■ EXERCISE DETAILS: Given these entries, repeat exactly the lines starting with the one that has "## Desinstalar Kong" and going on through the one that has "# Build instructions", both included, but none of the pictures.

■ DATA TO PROCESS:
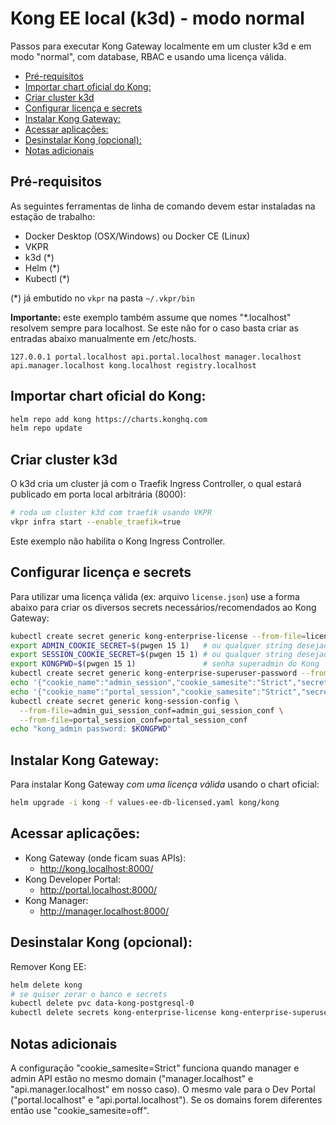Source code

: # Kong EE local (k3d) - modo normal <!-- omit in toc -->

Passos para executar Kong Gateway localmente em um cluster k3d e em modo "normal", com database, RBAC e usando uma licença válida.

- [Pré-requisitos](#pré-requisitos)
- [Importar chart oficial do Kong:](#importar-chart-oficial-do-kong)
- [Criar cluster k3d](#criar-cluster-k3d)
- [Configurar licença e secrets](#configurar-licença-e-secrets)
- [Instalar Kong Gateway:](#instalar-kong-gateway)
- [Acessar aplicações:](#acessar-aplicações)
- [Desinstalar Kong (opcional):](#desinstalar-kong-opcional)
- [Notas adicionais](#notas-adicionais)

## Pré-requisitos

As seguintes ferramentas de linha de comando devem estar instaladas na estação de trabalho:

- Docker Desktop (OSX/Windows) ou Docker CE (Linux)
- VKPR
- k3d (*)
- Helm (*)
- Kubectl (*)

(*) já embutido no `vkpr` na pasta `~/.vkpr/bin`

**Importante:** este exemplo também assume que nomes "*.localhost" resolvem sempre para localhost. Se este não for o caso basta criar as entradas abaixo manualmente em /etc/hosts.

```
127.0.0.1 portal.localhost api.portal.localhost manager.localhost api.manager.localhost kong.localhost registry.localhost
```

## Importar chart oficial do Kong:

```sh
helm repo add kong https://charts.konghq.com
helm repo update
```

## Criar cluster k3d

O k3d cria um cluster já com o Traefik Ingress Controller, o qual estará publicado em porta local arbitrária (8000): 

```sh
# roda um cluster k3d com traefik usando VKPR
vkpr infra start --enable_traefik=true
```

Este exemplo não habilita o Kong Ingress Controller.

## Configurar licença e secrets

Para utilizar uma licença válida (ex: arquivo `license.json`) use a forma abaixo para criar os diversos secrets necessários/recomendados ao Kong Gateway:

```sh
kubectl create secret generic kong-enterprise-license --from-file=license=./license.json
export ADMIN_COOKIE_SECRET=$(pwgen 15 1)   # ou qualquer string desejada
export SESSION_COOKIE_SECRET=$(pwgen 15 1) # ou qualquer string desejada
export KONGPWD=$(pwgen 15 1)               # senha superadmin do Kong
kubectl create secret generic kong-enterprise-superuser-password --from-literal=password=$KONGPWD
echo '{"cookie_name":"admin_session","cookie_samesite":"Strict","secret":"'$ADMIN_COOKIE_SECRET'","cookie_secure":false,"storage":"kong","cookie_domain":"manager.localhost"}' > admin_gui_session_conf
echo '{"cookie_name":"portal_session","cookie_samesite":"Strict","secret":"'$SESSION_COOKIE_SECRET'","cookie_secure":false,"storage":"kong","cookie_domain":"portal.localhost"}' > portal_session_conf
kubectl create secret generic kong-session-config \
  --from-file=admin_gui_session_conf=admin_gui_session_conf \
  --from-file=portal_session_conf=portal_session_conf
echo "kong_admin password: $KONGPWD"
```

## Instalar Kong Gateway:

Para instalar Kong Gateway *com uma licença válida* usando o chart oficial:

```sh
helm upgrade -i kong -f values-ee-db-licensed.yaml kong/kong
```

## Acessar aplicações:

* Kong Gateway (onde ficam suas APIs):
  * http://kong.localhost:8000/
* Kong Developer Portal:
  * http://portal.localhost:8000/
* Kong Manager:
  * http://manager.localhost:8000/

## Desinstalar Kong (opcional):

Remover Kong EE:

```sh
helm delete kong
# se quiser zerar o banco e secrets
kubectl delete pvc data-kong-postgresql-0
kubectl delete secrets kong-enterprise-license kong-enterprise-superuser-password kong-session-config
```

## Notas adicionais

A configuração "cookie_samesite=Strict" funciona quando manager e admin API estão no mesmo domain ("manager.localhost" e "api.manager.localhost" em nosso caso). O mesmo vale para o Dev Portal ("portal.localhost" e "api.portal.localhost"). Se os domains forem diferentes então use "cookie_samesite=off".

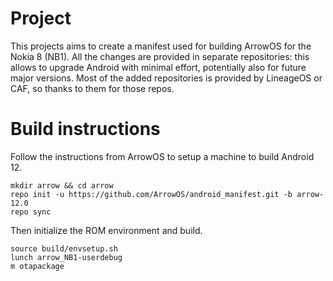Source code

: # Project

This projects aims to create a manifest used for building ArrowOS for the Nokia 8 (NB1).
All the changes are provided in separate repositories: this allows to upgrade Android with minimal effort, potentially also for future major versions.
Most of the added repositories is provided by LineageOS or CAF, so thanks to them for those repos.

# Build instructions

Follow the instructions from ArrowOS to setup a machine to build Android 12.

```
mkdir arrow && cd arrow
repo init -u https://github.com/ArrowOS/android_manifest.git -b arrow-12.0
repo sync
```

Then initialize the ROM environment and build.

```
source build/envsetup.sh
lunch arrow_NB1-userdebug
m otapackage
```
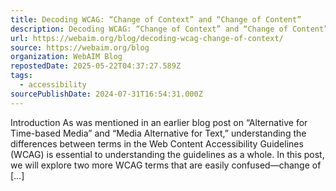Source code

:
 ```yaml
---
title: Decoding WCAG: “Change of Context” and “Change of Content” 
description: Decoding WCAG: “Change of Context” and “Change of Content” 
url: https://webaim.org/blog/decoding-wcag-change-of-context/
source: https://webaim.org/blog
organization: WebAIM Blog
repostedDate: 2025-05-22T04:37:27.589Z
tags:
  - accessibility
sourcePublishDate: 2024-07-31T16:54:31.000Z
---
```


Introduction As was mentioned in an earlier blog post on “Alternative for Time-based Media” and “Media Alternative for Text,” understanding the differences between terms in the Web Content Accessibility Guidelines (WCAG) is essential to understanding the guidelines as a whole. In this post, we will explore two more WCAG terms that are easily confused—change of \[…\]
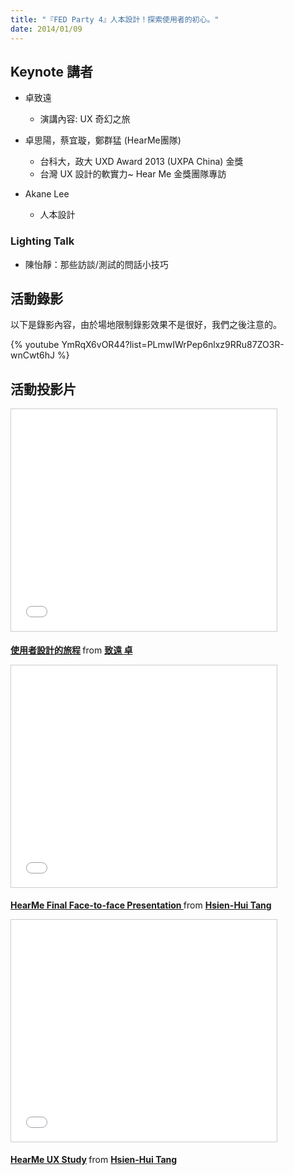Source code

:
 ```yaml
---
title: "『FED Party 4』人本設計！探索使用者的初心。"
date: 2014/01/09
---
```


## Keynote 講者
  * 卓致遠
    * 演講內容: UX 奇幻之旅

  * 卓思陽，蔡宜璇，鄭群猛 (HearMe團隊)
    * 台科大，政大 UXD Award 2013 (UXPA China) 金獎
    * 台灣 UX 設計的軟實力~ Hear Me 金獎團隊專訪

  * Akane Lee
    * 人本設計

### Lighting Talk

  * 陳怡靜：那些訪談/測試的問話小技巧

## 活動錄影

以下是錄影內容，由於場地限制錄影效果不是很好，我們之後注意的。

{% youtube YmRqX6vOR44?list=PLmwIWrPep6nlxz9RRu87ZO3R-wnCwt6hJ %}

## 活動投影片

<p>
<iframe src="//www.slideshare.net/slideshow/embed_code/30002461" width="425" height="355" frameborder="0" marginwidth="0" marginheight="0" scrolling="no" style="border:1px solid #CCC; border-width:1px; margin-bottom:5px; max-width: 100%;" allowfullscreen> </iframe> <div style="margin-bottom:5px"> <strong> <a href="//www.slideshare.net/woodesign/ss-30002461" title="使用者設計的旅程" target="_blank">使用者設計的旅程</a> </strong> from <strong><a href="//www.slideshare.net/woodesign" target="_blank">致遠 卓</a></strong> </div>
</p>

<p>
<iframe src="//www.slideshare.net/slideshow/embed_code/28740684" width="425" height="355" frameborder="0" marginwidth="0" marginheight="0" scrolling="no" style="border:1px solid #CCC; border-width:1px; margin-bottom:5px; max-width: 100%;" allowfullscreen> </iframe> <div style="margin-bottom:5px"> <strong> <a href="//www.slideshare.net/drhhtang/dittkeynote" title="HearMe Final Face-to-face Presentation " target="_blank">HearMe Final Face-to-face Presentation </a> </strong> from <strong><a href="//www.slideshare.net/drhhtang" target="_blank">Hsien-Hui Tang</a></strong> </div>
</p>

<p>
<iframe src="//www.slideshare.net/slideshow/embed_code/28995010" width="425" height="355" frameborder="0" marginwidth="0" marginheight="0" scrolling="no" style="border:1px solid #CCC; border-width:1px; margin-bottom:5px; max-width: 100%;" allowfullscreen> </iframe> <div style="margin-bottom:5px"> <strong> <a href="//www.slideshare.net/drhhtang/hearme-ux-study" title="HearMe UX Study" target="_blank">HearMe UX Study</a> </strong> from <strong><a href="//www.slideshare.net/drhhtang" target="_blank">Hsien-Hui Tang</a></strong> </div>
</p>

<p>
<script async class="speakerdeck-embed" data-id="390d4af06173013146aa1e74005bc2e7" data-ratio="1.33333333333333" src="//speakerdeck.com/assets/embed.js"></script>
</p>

■ YOUR RESPONSE:
## Desinstalar Kong (opcional):

Remover Kong EE:

```sh
helm delete kong
# se quiser zerar o banco e secrets
kubectl delete pvc data-kong-postgresql-0
kubectl delete secrets kong-enterprise-license kong-enterprise-superuser-password kong-session-config
```

## Notas adicionais

A configuração "cookie_samesite=Strict" funciona quando manager e admin API estão no mesmo domain ("manager.localhost" e "api.manager.localhost" em nosso caso). O mesmo vale para o Dev Portal ("portal.localhost" e "api.portal.localhost"). Se os domains forem diferentes então use "cookie_samesite=off".

Source code

: # Project

This projects aims to create a manifest used for building ArrowOS for the Nokia 8 (NB1).
All the changes are provided in separate repositories: this allows to upgrade Android with minimal effort, potentially also for future major versions.
Most of the added repositories is provided by LineageOS or CAF, so thanks to them for those repos.

# Build instructions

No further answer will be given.